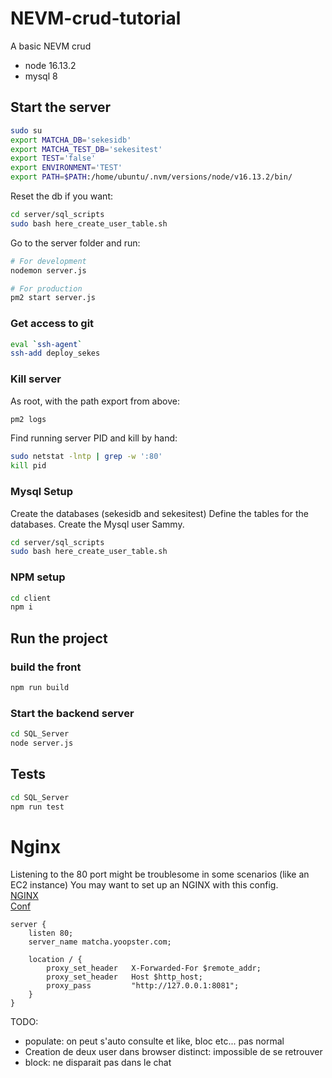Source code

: # NEVM-crud-tutorial
A basic NEVM crud

- node 16.13.2
- mysql 8

## Start the server

```bash
sudo su
export MATCHA_DB='sekesidb'
export MATCHA_TEST_DB='sekesitest'
export TEST='false'
export ENVIRONMENT='TEST'
export PATH=$PATH:/home/ubuntu/.nvm/versions/node/v16.13.2/bin/
```

Reset the db if you want:
```bash
cd server/sql_scripts
sudo bash here_create_user_table.sh
```

Go to the server folder and run:
```bash
# For development
nodemon server.js

# For production
pm2 start server.js
```

### Get access to git

```bash
eval `ssh-agent`
ssh-add deploy_sekes
```

### Kill server

As root, with the path export from above:
```bash
pm2 logs
```

Find running server PID and kill by hand:
```bash
sudo netstat -lntp | grep -w ':80'
kill pid
```

### Mysql Setup

Create the databases (sekesidb and sekesitest)
Define the tables for the databases.
Create the Mysql user Sammy.

```bash
cd server/sql_scripts
sudo bash here_create_user_table.sh
```

### NPM setup

```bash
cd client
npm i
```

## Run the project

### build the front

```bash
npm run build
```

### Start the backend server


```bash
cd SQL_Server
node server.js
```



## Tests

```bash
cd SQL_Server
npm run test
```

# Nginx

Listening to the 80 port might be troublesome in some scenarios (like an EC2 instance)
You may want to set up an NGINX with this config.   
[NGINX](https://www.nginx.com/blog/setting-up-nginx/)   
[Conf](https://stackoverflow.com/questions/24861311/forwarding-port-80-to-8080-using-nginx)

```nginx
server {
    listen 80;
    server_name matcha.yoopster.com;

    location / {
        proxy_set_header   X-Forwarded-For $remote_addr;
        proxy_set_header   Host $http_host;
        proxy_pass         "http://127.0.0.1:8081";
    }
}
```

TODO:
- populate: on peut s'auto consulte et like, bloc etc... pas normal
- Creation de deux user dans browser distinct: impossible de se retrouver
- block: ne disparait pas dans le chat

=-=-=-=-=

## [TASK TO COMPLETE]
Copy every line in the listing above where the string "databases" turns up.

## [WRITTEN SOLUTION]
Create the databases (sekesidb and sekesitest)
Define the tables for the databases.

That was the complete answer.